Work item ▸ Only the lines from the beginning of the data through the line holding "sollte, jemand musste" belong in the answer, printed exactly and without pictures.

Available records ▸
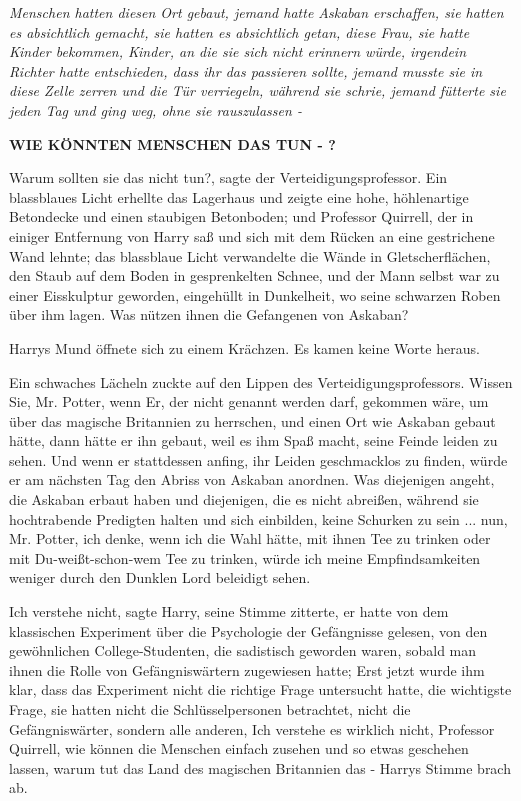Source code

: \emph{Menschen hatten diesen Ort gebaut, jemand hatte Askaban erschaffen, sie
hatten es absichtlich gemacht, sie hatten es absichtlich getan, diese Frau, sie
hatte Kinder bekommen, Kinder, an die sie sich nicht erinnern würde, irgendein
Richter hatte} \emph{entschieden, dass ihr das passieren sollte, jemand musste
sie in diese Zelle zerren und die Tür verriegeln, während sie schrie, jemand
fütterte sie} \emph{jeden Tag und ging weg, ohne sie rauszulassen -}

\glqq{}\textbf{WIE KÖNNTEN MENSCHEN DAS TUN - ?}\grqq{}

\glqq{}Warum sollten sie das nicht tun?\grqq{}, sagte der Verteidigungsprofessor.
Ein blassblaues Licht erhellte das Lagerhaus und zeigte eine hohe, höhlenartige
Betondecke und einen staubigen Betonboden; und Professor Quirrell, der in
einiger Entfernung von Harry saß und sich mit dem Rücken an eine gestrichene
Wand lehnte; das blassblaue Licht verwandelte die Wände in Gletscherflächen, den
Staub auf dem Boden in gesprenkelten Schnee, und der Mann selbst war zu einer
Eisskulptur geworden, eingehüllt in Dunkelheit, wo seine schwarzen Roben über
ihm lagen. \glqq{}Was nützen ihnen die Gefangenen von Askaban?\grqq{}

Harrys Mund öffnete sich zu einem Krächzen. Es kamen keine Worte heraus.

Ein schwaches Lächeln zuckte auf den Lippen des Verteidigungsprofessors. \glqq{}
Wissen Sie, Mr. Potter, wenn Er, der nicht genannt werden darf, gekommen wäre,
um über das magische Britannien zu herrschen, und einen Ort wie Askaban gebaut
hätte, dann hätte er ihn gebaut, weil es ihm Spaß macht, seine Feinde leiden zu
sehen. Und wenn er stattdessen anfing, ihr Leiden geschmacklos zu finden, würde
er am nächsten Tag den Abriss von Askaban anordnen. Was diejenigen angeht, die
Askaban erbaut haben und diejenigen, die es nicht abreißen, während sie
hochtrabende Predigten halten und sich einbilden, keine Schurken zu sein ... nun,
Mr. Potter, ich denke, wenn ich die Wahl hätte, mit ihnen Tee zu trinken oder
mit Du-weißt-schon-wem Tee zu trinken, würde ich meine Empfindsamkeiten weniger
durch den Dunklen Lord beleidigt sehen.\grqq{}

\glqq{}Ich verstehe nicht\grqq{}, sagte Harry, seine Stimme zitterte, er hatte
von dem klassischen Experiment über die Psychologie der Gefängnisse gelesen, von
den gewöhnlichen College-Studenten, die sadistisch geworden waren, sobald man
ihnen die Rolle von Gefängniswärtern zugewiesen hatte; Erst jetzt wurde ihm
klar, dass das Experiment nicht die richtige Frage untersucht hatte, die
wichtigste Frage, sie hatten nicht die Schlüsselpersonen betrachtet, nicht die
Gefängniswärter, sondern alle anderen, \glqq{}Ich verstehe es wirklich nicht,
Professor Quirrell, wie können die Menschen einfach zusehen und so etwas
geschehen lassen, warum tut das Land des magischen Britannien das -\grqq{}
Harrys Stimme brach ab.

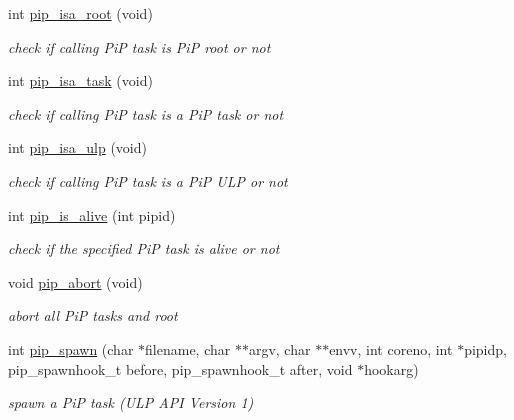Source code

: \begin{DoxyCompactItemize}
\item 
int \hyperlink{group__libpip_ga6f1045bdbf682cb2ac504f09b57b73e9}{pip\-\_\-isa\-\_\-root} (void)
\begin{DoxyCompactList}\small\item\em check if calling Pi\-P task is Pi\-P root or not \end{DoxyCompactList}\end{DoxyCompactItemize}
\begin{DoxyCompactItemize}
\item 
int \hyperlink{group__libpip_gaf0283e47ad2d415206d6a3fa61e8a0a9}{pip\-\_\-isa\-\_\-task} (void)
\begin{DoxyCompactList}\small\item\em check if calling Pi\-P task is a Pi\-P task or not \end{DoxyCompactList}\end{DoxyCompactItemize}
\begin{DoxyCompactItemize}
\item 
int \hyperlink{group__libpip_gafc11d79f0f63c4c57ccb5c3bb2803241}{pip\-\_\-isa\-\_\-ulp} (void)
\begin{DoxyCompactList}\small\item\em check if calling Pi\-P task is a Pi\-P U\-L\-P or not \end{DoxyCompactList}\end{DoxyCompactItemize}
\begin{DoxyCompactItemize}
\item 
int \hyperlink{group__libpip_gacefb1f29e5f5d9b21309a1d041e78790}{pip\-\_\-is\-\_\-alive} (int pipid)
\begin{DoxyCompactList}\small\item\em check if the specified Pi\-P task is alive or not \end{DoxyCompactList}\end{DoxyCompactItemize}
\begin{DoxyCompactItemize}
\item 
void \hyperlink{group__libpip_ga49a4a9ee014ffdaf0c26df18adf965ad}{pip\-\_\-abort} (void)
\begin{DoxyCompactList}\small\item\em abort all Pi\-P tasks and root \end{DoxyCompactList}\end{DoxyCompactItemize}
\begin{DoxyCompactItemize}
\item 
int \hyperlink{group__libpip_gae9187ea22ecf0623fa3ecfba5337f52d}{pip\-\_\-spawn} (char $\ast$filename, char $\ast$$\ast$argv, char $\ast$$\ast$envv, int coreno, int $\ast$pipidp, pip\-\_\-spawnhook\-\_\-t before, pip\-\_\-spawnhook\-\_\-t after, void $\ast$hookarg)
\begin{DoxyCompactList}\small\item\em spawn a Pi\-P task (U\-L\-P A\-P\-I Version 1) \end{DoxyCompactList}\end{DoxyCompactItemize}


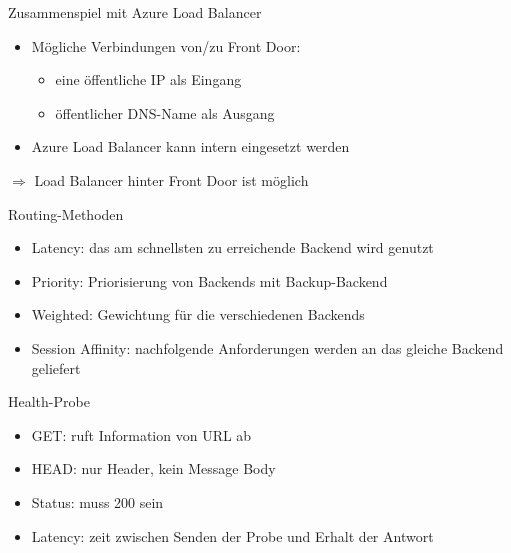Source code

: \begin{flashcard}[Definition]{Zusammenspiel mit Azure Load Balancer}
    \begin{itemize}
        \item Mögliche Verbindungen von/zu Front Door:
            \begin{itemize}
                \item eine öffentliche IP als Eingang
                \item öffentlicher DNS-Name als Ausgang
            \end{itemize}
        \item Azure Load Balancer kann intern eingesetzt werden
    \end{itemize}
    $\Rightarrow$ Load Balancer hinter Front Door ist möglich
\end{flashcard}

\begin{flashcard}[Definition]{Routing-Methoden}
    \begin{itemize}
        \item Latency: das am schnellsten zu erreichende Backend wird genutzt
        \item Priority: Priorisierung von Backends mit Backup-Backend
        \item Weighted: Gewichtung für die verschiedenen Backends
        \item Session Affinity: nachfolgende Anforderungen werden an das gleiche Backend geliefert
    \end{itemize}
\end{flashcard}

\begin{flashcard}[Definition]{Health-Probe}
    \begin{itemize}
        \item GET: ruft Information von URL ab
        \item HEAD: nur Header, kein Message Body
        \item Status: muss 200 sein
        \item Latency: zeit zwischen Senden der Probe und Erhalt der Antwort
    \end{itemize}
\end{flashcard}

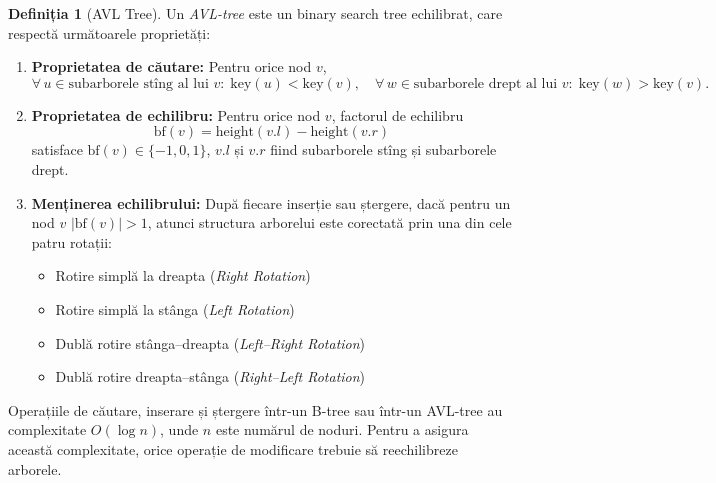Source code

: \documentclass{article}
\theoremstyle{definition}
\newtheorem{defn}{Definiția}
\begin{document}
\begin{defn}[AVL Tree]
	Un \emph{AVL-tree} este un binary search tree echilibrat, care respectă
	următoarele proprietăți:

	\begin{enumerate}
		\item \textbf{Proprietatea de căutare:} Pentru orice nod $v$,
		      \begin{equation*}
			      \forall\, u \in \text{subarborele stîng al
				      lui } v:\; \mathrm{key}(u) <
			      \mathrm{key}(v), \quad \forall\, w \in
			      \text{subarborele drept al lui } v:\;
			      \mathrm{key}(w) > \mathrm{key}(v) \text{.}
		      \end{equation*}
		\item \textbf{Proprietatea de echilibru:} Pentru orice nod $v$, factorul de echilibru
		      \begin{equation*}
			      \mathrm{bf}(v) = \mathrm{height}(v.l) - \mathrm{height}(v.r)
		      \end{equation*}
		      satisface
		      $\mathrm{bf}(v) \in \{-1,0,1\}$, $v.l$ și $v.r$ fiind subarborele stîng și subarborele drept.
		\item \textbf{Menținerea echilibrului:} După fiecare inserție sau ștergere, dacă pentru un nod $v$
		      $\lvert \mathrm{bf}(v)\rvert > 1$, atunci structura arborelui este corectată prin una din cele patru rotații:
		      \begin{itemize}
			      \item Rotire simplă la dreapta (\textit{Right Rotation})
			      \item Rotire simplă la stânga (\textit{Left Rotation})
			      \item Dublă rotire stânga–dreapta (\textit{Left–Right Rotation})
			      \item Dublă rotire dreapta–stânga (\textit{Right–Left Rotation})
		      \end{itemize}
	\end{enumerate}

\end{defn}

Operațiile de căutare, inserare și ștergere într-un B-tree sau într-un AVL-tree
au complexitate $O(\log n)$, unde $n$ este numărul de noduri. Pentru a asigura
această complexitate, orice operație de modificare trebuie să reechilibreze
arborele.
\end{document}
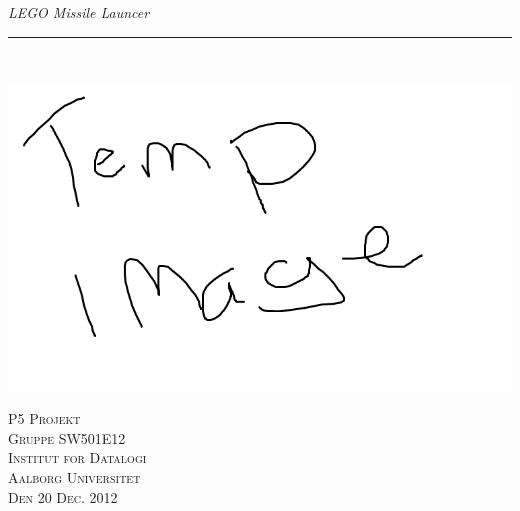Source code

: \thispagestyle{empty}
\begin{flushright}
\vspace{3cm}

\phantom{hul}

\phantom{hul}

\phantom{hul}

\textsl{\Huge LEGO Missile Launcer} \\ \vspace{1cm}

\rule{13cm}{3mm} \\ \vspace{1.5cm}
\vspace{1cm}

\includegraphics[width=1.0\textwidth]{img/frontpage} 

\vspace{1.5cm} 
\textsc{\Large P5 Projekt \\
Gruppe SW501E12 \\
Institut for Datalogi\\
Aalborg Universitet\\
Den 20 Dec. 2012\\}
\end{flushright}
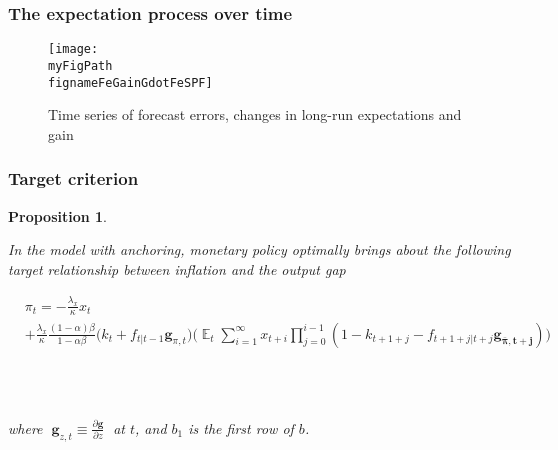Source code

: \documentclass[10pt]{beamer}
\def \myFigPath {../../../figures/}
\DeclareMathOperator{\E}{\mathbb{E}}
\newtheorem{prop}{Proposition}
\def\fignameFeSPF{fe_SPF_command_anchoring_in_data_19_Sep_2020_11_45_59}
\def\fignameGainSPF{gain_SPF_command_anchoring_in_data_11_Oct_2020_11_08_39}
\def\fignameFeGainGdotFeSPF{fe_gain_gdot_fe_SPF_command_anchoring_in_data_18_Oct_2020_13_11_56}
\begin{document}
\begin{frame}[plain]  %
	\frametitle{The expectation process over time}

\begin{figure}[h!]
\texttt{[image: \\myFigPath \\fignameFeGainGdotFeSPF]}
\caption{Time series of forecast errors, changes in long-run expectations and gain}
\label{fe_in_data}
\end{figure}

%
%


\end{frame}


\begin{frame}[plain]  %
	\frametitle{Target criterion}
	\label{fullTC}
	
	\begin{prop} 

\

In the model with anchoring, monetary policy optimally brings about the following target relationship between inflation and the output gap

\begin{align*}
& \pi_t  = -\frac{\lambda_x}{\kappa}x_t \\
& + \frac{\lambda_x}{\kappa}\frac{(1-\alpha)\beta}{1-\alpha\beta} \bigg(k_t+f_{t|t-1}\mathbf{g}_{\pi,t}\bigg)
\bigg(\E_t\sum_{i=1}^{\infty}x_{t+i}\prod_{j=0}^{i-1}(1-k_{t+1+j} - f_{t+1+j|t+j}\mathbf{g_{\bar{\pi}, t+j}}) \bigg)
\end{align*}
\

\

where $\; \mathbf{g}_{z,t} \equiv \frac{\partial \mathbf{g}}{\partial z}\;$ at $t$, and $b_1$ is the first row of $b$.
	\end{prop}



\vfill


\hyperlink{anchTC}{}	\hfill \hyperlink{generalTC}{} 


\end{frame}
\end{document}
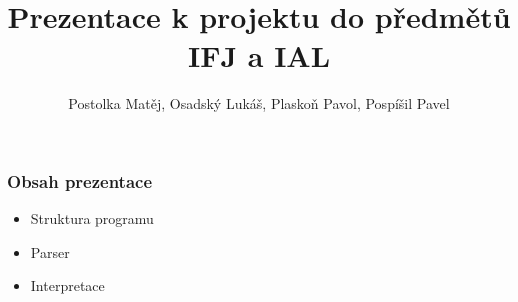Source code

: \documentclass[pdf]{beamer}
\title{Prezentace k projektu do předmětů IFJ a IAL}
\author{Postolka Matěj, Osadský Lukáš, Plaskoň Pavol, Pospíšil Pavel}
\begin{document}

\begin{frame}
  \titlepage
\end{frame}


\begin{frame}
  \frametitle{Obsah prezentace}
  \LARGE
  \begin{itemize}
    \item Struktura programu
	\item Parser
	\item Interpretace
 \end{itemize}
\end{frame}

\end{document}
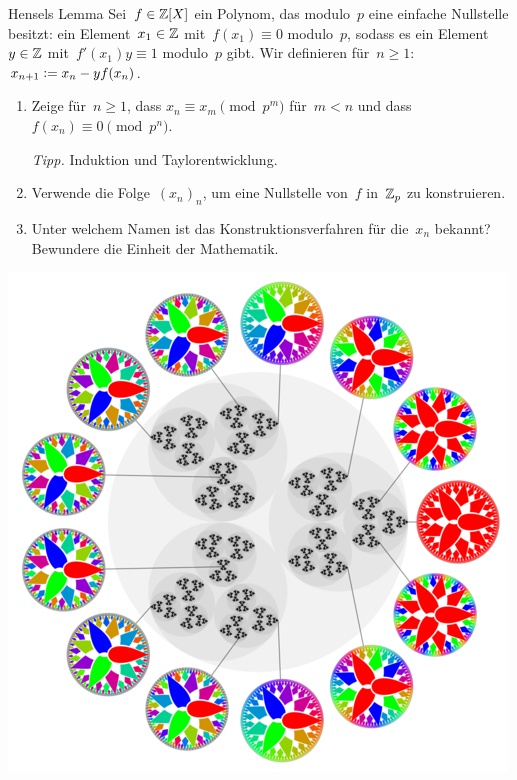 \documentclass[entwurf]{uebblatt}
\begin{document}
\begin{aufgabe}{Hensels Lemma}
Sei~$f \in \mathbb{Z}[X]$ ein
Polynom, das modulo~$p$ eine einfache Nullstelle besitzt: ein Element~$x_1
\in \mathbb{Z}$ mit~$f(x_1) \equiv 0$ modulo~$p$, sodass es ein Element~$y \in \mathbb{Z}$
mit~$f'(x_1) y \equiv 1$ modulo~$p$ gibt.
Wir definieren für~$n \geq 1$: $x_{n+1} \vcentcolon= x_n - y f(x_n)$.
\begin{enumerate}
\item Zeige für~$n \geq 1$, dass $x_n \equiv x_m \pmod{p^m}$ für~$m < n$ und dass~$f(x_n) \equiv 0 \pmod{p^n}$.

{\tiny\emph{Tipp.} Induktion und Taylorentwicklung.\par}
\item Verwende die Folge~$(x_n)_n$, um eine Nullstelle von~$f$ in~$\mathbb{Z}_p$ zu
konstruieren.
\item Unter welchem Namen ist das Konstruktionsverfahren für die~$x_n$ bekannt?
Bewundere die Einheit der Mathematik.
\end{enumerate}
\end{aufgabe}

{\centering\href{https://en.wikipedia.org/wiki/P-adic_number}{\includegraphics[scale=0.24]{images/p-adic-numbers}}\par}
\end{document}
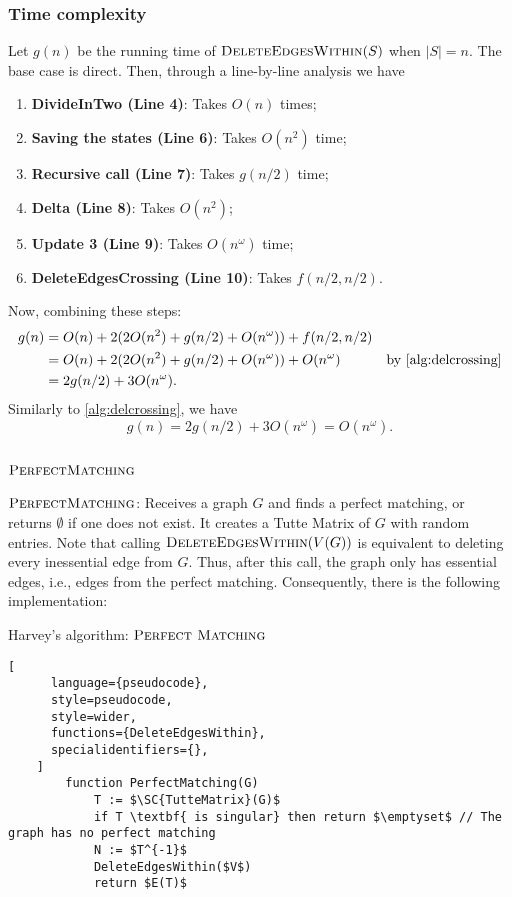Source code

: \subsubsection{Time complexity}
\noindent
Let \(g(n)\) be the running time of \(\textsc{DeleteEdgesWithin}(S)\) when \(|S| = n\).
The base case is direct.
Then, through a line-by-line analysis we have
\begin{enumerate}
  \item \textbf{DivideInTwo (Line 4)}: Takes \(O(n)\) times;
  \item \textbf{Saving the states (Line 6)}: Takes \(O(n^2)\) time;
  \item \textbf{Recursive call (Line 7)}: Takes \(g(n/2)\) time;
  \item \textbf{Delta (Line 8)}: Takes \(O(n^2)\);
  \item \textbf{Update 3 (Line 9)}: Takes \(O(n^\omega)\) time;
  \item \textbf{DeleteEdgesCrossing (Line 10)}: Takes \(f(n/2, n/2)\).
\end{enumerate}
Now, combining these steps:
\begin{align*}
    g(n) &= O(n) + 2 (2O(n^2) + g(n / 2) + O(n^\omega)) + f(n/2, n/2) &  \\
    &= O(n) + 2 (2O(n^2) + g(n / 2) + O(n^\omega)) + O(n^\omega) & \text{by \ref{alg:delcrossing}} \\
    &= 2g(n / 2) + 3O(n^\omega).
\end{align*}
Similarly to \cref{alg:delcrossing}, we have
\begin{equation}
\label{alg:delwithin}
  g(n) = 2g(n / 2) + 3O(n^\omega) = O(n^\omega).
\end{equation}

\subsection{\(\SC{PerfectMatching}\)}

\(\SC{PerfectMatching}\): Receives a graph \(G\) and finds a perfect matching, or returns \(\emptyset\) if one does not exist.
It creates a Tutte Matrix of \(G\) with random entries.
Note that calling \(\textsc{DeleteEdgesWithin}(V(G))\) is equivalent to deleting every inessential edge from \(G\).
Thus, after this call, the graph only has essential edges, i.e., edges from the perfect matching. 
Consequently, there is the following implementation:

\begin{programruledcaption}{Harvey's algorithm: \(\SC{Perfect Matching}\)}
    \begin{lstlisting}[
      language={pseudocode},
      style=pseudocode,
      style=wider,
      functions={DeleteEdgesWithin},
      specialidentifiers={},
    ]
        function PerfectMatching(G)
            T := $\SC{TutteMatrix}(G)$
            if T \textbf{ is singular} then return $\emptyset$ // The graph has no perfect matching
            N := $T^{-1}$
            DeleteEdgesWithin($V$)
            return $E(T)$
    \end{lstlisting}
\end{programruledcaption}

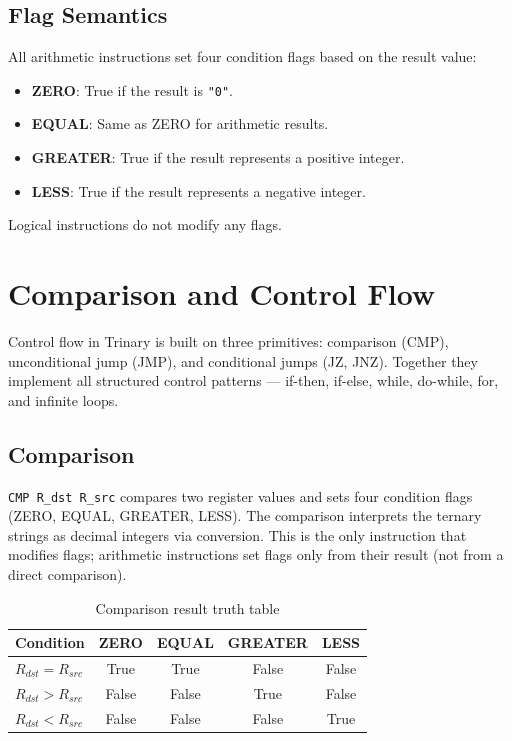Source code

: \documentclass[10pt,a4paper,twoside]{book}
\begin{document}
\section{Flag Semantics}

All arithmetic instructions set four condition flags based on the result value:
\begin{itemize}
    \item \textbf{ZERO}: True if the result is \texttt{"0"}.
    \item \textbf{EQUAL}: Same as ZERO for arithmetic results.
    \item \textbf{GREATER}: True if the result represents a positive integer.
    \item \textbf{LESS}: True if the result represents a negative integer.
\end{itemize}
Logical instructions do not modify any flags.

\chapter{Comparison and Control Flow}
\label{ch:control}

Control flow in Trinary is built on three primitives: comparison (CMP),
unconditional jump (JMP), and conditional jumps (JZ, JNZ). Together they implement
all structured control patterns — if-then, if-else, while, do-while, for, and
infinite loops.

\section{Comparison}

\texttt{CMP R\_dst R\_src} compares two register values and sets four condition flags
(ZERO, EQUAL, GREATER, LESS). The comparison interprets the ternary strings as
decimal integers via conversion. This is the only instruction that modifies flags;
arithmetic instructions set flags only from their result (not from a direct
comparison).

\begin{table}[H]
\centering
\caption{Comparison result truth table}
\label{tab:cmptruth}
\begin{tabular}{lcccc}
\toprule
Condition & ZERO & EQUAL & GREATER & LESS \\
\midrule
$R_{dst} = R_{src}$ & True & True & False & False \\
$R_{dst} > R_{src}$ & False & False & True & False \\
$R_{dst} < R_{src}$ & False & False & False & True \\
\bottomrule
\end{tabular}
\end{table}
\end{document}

Expected answer ▸
Source code

: \emph{Menschen hatten diesen Ort gebaut, jemand hatte Askaban erschaffen, sie
hatten es absichtlich gemacht, sie hatten es absichtlich getan, diese Frau, sie
hatte Kinder bekommen, Kinder, an die sie sich nicht erinnern würde, irgendein
Richter hatte} \emph{entschieden, dass ihr das passieren sollte, jemand musste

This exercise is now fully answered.